* [What to work on] What you return must be exactly the lines running from the one with "- 앨범 제목, 앨범" to the end of the data below, inclusive, and nothing more.

* [Data for this task]
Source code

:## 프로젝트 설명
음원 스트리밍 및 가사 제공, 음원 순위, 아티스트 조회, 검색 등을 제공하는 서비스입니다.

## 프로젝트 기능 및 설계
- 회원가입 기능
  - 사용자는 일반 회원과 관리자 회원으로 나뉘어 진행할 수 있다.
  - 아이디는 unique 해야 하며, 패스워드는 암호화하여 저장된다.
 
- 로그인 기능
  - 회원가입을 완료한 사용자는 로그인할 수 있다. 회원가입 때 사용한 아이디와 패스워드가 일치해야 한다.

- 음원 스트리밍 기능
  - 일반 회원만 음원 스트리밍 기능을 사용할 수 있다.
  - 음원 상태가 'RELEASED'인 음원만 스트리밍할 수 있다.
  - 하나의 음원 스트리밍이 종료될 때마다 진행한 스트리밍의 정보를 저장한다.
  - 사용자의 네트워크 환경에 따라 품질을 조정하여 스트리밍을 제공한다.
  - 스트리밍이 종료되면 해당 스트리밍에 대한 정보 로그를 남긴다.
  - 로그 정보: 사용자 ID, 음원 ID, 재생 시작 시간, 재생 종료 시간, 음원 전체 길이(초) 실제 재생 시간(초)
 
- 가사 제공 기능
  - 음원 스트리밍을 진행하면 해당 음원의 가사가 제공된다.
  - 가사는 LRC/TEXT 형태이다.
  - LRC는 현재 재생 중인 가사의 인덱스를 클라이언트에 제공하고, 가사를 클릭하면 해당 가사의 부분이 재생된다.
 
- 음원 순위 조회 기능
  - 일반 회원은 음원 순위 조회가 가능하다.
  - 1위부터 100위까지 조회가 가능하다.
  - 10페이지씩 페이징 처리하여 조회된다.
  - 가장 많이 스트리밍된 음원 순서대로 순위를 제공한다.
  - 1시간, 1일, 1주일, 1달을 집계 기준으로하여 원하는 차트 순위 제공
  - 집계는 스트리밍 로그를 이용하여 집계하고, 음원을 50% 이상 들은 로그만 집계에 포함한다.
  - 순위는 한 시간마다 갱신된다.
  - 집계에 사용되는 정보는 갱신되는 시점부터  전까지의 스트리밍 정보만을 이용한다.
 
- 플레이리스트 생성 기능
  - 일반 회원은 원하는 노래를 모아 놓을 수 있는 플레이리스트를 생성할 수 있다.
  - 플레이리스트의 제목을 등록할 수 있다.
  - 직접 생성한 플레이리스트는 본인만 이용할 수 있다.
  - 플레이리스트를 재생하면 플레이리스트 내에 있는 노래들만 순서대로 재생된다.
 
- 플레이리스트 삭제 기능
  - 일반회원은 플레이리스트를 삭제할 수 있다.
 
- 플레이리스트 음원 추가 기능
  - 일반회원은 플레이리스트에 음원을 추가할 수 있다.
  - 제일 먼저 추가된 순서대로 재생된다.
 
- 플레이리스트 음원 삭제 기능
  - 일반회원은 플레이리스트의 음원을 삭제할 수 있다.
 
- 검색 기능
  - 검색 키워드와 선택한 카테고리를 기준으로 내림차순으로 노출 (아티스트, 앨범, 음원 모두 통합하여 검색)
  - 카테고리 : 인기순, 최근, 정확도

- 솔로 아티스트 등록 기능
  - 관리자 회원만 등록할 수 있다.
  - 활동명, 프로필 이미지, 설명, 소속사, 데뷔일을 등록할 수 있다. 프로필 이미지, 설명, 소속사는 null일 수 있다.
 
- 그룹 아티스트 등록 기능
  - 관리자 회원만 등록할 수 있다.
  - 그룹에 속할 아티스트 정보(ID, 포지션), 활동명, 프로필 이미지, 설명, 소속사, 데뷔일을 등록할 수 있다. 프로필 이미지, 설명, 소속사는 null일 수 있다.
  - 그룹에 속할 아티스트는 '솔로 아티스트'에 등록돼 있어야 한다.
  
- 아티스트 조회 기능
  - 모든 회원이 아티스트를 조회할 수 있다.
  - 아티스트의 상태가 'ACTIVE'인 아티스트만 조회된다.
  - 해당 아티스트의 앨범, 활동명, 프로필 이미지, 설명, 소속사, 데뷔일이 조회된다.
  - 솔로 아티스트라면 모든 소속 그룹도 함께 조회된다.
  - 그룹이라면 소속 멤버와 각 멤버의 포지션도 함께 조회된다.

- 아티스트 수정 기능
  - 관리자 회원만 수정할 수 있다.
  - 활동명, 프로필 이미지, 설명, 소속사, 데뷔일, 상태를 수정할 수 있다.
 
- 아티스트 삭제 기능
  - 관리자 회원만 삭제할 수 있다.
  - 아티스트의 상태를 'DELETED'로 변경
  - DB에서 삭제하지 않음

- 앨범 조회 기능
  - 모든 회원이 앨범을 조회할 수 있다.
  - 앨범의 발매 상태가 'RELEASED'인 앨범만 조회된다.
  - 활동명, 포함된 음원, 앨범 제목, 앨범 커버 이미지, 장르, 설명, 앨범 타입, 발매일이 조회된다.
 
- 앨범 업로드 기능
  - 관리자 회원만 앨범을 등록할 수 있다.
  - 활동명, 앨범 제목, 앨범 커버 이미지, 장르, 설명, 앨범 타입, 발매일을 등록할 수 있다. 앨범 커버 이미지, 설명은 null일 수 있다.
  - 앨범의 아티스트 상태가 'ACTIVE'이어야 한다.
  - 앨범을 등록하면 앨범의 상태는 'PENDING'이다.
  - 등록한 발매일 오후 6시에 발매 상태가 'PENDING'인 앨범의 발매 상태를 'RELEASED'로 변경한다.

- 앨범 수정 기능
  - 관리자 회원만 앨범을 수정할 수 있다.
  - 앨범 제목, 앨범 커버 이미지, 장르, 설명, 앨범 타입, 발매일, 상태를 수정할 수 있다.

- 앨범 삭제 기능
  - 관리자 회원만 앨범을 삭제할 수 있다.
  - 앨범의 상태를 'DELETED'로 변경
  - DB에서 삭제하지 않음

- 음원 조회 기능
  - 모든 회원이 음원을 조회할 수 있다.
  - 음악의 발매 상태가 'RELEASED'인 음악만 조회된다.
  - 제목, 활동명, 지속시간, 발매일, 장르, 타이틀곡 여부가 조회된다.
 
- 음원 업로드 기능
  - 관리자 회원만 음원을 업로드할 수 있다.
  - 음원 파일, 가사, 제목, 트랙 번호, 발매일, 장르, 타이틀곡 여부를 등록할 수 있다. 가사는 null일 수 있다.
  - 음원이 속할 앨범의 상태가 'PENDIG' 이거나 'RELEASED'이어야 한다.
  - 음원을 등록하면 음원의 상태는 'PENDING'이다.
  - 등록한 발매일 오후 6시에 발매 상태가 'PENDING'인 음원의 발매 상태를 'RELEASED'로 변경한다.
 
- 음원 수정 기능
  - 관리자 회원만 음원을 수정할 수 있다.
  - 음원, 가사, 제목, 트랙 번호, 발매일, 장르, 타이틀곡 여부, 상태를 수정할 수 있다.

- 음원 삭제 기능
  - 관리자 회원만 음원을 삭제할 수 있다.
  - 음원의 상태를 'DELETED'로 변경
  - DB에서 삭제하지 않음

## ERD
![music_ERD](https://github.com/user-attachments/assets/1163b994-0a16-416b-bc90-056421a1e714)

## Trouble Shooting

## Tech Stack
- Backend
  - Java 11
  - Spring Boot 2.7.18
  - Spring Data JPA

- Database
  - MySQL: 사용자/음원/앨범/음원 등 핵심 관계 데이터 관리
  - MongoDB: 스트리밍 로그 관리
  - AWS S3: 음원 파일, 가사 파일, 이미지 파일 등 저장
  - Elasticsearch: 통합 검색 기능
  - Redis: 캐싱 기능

* [Answer for this exercise]
  - 앨범 제목, 앨범 커버 이미지, 장르, 설명, 앨범 타입, 발매일, 상태를 수정할 수 있다.

- 앨범 삭제 기능
  - 관리자 회원만 앨범을 삭제할 수 있다.
  - 앨범의 상태를 'DELETED'로 변경
  - DB에서 삭제하지 않음

- 음원 조회 기능
  - 모든 회원이 음원을 조회할 수 있다.
  - 음악의 발매 상태가 'RELEASED'인 음악만 조회된다.
  - 제목, 활동명, 지속시간, 발매일, 장르, 타이틀곡 여부가 조회된다.
 
- 음원 업로드 기능
  - 관리자 회원만 음원을 업로드할 수 있다.
  - 음원 파일, 가사, 제목, 트랙 번호, 발매일, 장르, 타이틀곡 여부를 등록할 수 있다. 가사는 null일 수 있다.
  - 음원이 속할 앨범의 상태가 'PENDIG' 이거나 'RELEASED'이어야 한다.
  - 음원을 등록하면 음원의 상태는 'PENDING'이다.
  - 등록한 발매일 오후 6시에 발매 상태가 'PENDING'인 음원의 발매 상태를 'RELEASED'로 변경한다.
 
- 음원 수정 기능
  - 관리자 회원만 음원을 수정할 수 있다.
  - 음원, 가사, 제목, 트랙 번호, 발매일, 장르, 타이틀곡 여부, 상태를 수정할 수 있다.

- 음원 삭제 기능
  - 관리자 회원만 음원을 삭제할 수 있다.
  - 음원의 상태를 'DELETED'로 변경
  - DB에서 삭제하지 않음

## ERD
![music_ERD](https://github.com/user-attachments/assets/1163b994-0a16-416b-bc90-056421a1e714)

## Trouble Shooting

## Tech Stack
- Backend
  - Java 11
  - Spring Boot 2.7.18
  - Spring Data JPA

- Database
  - MySQL: 사용자/음원/앨범/음원 등 핵심 관계 데이터 관리
  - MongoDB: 스트리밍 로그 관리
  - AWS S3: 음원 파일, 가사 파일, 이미지 파일 등 저장
  - Elasticsearch: 통합 검색 기능
  - Redis: 캐싱 기능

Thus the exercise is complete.